**TASK DESCRIPTION:** In the records below, take the line containing "covered include fundamentals" and every line following it, and write them out exactly.

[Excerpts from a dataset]
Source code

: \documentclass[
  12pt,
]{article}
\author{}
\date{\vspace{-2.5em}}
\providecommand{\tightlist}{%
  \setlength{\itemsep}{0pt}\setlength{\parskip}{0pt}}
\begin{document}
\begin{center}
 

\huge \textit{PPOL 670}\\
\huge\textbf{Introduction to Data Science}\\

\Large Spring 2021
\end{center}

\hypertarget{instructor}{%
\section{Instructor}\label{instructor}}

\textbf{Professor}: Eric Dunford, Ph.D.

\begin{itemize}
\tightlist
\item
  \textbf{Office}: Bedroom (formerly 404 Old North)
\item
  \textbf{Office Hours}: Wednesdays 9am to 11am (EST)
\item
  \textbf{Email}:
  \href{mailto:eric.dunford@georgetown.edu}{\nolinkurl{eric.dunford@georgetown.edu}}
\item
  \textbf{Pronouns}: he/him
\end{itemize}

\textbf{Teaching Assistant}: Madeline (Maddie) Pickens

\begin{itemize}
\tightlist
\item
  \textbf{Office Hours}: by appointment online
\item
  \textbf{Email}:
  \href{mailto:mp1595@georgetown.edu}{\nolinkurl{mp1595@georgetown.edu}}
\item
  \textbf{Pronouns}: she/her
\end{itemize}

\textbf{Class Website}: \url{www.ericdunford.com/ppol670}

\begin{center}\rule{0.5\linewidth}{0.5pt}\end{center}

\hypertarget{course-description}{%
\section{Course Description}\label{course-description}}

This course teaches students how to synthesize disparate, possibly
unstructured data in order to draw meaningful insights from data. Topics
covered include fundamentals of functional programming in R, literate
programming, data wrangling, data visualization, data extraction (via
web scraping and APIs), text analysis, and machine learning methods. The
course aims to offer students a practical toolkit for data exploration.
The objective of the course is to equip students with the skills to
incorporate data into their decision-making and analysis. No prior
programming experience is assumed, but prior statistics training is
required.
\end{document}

**WRITTEN ANSWER:**
covered include fundamentals of functional programming in R, literate
programming, data wrangling, data visualization, data extraction (via
web scraping and APIs), text analysis, and machine learning methods. The
course aims to offer students a practical toolkit for data exploration.
The objective of the course is to equip students with the skills to
incorporate data into their decision-making and analysis. No prior
programming experience is assumed, but prior statistics training is
required.
\end{document}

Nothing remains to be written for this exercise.